── Source information ──
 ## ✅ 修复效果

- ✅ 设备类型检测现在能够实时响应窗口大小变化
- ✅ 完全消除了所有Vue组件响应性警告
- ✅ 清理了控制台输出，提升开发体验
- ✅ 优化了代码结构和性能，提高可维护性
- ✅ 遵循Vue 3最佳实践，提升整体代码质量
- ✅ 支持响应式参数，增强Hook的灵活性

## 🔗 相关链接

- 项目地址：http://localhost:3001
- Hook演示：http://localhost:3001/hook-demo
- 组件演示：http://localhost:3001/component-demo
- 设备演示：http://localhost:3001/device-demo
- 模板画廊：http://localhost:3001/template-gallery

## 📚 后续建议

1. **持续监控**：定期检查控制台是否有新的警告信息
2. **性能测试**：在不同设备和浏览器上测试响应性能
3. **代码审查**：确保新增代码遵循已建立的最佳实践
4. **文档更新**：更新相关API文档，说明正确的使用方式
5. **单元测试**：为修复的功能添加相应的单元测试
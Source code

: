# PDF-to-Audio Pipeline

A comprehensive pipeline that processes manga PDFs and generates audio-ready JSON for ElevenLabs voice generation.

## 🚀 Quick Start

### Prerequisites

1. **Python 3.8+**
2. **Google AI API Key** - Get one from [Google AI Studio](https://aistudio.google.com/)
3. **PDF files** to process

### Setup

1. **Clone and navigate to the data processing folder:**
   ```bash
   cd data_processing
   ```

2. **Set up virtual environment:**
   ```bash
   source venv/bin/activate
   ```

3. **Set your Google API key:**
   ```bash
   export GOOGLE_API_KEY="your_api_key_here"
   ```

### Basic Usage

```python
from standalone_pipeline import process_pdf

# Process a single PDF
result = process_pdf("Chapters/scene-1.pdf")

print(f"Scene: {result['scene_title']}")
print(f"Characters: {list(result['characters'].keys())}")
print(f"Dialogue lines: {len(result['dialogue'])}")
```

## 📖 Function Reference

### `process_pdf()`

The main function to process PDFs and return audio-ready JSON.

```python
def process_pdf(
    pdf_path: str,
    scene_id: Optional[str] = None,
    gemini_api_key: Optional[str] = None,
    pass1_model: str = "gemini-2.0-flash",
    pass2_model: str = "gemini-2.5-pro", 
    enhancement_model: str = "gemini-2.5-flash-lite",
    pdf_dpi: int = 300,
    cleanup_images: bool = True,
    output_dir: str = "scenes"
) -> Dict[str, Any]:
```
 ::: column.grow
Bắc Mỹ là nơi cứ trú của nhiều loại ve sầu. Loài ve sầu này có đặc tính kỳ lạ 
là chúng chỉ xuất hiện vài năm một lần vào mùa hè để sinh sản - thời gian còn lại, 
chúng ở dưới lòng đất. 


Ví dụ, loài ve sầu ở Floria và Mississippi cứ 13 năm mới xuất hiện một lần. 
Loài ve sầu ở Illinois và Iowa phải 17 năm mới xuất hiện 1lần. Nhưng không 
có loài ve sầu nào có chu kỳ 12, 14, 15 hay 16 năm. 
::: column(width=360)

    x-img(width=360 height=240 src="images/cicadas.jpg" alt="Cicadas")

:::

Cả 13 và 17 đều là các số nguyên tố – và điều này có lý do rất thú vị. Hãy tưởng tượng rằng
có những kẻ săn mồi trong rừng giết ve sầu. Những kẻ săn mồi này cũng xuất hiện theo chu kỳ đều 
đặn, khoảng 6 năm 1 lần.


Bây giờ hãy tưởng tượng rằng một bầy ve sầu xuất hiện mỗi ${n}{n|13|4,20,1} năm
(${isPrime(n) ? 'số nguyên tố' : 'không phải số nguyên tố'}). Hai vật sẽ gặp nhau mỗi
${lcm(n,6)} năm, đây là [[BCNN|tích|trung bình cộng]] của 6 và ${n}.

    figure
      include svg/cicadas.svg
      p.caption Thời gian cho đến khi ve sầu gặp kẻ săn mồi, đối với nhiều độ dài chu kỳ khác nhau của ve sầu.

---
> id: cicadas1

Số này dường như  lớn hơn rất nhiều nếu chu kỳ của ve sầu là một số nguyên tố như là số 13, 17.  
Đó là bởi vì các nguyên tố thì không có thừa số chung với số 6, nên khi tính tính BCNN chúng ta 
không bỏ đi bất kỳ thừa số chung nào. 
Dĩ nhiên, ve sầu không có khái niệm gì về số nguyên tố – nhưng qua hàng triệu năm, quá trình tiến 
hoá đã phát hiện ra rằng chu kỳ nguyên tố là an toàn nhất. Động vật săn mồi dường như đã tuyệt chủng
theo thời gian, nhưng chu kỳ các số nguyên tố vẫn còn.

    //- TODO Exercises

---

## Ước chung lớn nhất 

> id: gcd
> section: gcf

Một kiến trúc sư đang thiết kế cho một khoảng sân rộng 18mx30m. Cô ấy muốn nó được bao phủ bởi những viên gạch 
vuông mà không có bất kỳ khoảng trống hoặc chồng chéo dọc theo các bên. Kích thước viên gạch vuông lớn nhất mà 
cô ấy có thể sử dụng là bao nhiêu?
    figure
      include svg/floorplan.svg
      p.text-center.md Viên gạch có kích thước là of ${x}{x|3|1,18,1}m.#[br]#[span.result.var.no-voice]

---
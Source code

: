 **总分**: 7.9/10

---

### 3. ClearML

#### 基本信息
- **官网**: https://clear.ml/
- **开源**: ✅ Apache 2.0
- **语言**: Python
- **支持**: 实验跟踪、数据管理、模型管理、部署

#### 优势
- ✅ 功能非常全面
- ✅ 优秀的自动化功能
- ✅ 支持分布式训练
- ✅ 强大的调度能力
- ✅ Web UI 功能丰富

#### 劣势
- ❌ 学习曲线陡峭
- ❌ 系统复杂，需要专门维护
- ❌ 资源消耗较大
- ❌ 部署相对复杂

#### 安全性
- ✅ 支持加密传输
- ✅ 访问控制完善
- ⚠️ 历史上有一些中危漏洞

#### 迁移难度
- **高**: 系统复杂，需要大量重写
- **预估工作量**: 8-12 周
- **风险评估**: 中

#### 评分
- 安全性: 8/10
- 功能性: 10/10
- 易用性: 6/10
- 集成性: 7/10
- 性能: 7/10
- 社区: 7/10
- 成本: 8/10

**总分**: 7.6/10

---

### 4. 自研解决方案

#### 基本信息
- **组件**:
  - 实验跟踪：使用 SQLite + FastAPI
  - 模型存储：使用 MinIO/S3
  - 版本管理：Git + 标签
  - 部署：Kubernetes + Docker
───
| Work instruction |
All the data above should be restated in full, exactly.

| Task response |
 ## ✅ 修复效果

- ✅ 设备类型检测现在能够实时响应窗口大小变化
- ✅ 完全消除了所有Vue组件响应性警告
- ✅ 清理了控制台输出，提升开发体验
- ✅ 优化了代码结构和性能，提高可维护性
- ✅ 遵循Vue 3最佳实践，提升整体代码质量
- ✅ 支持响应式参数，增强Hook的灵活性

## 🔗 相关链接

- 项目地址：http://localhost:3001
- Hook演示：http://localhost:3001/hook-demo
- 组件演示：http://localhost:3001/component-demo
- 设备演示：http://localhost:3001/device-demo
- 模板画廊：http://localhost:3001/template-gallery

## 📚 后续建议

1. **持续监控**：定期检查控制台是否有新的警告信息
2. **性能测试**：在不同设备和浏览器上测试响应性能
3. **代码审查**：确保新增代码遵循已建立的最佳实践
4. **文档更新**：更新相关API文档，说明正确的使用方式
5. **单元测试**：为修复的功能添加相应的单元测试
Source code

:# PDF-to-Audio Pipeline

A comprehensive pipeline that processes manga PDFs and generates audio-ready JSON for ElevenLabs voice generation.

## 🚀 Quick Start

### Prerequisites

1. **Python 3.8+**
2. **Google AI API Key** - Get one from [Google AI Studio](https://aistudio.google.com/)
3. **PDF files** to process

### Setup

1. **Clone and navigate to the data processing folder:**
   ```bash
   cd data_processing
   ```

2. **Set up virtual environment:**
   ```bash
   source venv/bin/activate
   ```

3. **Set your Google API key:**
   ```bash
   export GOOGLE_API_KEY="your_api_key_here"
   ```

### Basic Usage

```python
from standalone_pipeline import process_pdf

# Process a single PDF
result = process_pdf("Chapters/scene-1.pdf")

print(f"Scene: {result['scene_title']}")
print(f"Characters: {list(result['characters'].keys())}")
print(f"Dialogue lines: {len(result['dialogue'])}")
```

## 📖 Function Reference

### `process_pdf()`

The main function to process PDFs and return audio-ready JSON.

```python
def process_pdf(
    pdf_path: str,
    scene_id: Optional[str] = None,
    gemini_api_key: Optional[str] = None,
    pass1_model: str = "gemini-2.0-flash",
    pass2_model: str = "gemini-2.5-pro", 
    enhancement_model: str = "gemini-2.5-flash-lite",
    pdf_dpi: int = 300,
    cleanup_images: bool = True,
    output_dir: str = "scenes"
) -> Dict[str, Any]:
```
 ::: column.grow
Bắc Mỹ là nơi cứ trú của nhiều loại ve sầu. Loài ve sầu này có đặc tính kỳ lạ 
là chúng chỉ xuất hiện vài năm một lần vào mùa hè để sinh sản - thời gian còn lại, 
chúng ở dưới lòng đất. 


Ví dụ, loài ve sầu ở Floria và Mississippi cứ 13 năm mới xuất hiện một lần. 
Loài ve sầu ở Illinois và Iowa phải 17 năm mới xuất hiện 1lần. Nhưng không 
có loài ve sầu nào có chu kỳ 12, 14, 15 hay 16 năm. 
::: column(width=360)

    x-img(width=360 height=240 src="images/cicadas.jpg" alt="Cicadas")

:::

Cả 13 và 17 đều là các số nguyên tố – và điều này có lý do rất thú vị. Hãy tưởng tượng rằng
có những kẻ săn mồi trong rừng giết ve sầu. Những kẻ săn mồi này cũng xuất hiện theo chu kỳ đều 
đặn, khoảng 6 năm 1 lần.


Bây giờ hãy tưởng tượng rằng một bầy ve sầu xuất hiện mỗi ${n}{n|13|4,20,1} năm
(${isPrime(n) ? 'số nguyên tố' : 'không phải số nguyên tố'}). Hai vật sẽ gặp nhau mỗi
${lcm(n,6)} năm, đây là [[BCNN|tích|trung bình cộng]] của 6 và ${n}.

    figure
      include svg/cicadas.svg
      p.caption Thời gian cho đến khi ve sầu gặp kẻ săn mồi, đối với nhiều độ dài chu kỳ khác nhau của ve sầu.

---
> id: cicadas1

Số này dường như  lớn hơn rất nhiều nếu chu kỳ của ve sầu là một số nguyên tố như là số 13, 17.  
Đó là bởi vì các nguyên tố thì không có thừa số chung với số 6, nên khi tính tính BCNN chúng ta 
không bỏ đi bất kỳ thừa số chung nào. 
Dĩ nhiên, ve sầu không có khái niệm gì về số nguyên tố – nhưng qua hàng triệu năm, quá trình tiến 
hoá đã phát hiện ra rằng chu kỳ nguyên tố là an toàn nhất. Động vật săn mồi dường như đã tuyệt chủng
theo thời gian, nhưng chu kỳ các số nguyên tố vẫn còn.

    //- TODO Exercises

---

## Ước chung lớn nhất 

> id: gcd
> section: gcf

Một kiến trúc sư đang thiết kế cho một khoảng sân rộng 18mx30m. Cô ấy muốn nó được bao phủ bởi những viên gạch 
vuông mà không có bất kỳ khoảng trống hoặc chồng chéo dọc theo các bên. Kích thước viên gạch vuông lớn nhất mà 
cô ấy có thể sử dụng là bao nhiêu?
    figure
      include svg/floorplan.svg
      p.text-center.md Viên gạch có kích thước là of ${x}{x|3|1,18,1}m.#[br]#[span.result.var.no-voice]

---
Source code

: **总分**: 7.9/10

---

### 3. ClearML

#### 基本信息
- **官网**: https://clear.ml/
- **开源**: ✅ Apache 2.0
- **语言**: Python
- **支持**: 实验跟踪、数据管理、模型管理、部署

#### 优势
- ✅ 功能非常全面
- ✅ 优秀的自动化功能
- ✅ 支持分布式训练
- ✅ 强大的调度能力
- ✅ Web UI 功能丰富

#### 劣势
- ❌ 学习曲线陡峭
- ❌ 系统复杂，需要专门维护
- ❌ 资源消耗较大
- ❌ 部署相对复杂

#### 安全性
- ✅ 支持加密传输
- ✅ 访问控制完善
- ⚠️ 历史上有一些中危漏洞

#### 迁移难度
- **高**: 系统复杂，需要大量重写
- **预估工作量**: 8-12 周
- **风险评估**: 中

#### 评分
- 安全性: 8/10
- 功能性: 10/10
- 易用性: 6/10
- 集成性: 7/10
- 性能: 7/10
- 社区: 7/10
- 成本: 8/10

**总分**: 7.6/10

---

### 4. 自研解决方案

#### 基本信息
- **组件**:
  - 实验跟踪：使用 SQLite + FastAPI
  - 模型存储：使用 MinIO/S3
  - 版本管理：Git + 标签
  - 部署：Kubernetes + Docker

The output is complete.